The NCAA issued a statement on Monday in response to the growing number of bills in state legislatures to ban transgender athletes – mostly women and girls – from competing in sports divisions that match their gender identities, claiming that she was “ determined to ensure that the NCAA Championships are open to all who are eligible to participate. “
But the organization, which has been under pressure from LGBTQ rights advocates, major league leaders and its own athletes, has refrained from saying it will withdraw from state championships considering such legislation. The NCAA, chaired by Mark Emmert, took the step in 2016 after North Carolina passed a law that restricted bathroom access for transgender people.
“The Board of Governors continues to monitor the situation and has not made final decisions on the future of the championships,” Michelle Hosick, an NCAA spokesperson, wrote in an email to The Times Monday.
Opponents of these bills wonder why.
“We are grateful to President Emmert and the NCAA for past and present leadership in fostering diversity, equity and inclusion in sport; their voice in this space has been important in preventing hate legislation from coming into force and, in some cases, has helped overturn discriminatory laws written on the books, ”Alphonso David, president of Human, told reporters on Friday.

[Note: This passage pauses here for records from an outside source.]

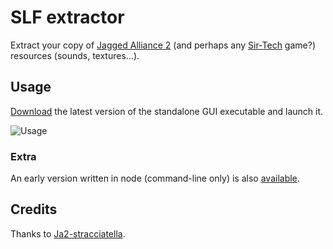 # SLF extractor

Extract your copy of [Jagged Alliance 2](https://it.wikipedia.org/wiki/Jagged_Alliance_2) (and perhaps any [Sir-Tech](https://en.wikipedia.org/wiki/Sir-Tech) game?) resources (sounds, textures...).

## Usage

[Download](https://github.com/memob0x/slf-extractor/releases) the latest version of the standalone GUI executable and launch it.

![Usage](slf-extractor.gif)

### Extra

An early version written in node (command-line only) is also [available](https://github.com/memob0x/slf-extractor/releases/tag/v0.1.0).

## Credits

Thanks to [Ja2-stracciatella](https://github.com/ja2-stracciatella).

Rights Campaign. “Right now, however, we are calling on the NCAA to do more and use the power of its visibility to reaffirm and support transgender and non-binary athletes across the country.”
The Human Rights Campaign is one of many groups that sent letters to the NCAA calling for a stronger response to the bills that emerged in at least 30 states during this session. A letter was signed by over 700 college athletes.
“It is impossible for female athletes to feel safe and supported in an environment where their personal identity and personal integrity are challenged,” said Alana Bojar, one of the athletes who wrote the letter on Friday. She is part of the track and field team at Washington University in St. Louis.
“The reality is that many of these bills cannot be implemented without calling on the police and intimidating all student athletes who do not respond to gender stereotypes,” Bojar said.
Emmert has previously said the organization should intervene in political disputes that affect college athletes. Just last year, the NCAA and the Southeastern Conference lobbied Mississippi for its 126-year-old state flag emblazoned with the Confederate Battle Emblem. The warnings from the varsity sports industry have had a huge influence on a multi-generational debate in the Mississippi capital. Elected officials quickly acted to lower and change the flag.
The NCAA also released a statement on Monday supporting voting rights, an apparent dig into Georgia’s new law that has led to moves like Major League Baseball moving this summer’s All-Star Game from the Atlanta area to Denver and protest statements from other large businesses and organizations. . Meanwhile, the NCAA is grappling with internal inequalities between its men’s and women’s athletic programs, underscored by the differences between its college basketball tournaments.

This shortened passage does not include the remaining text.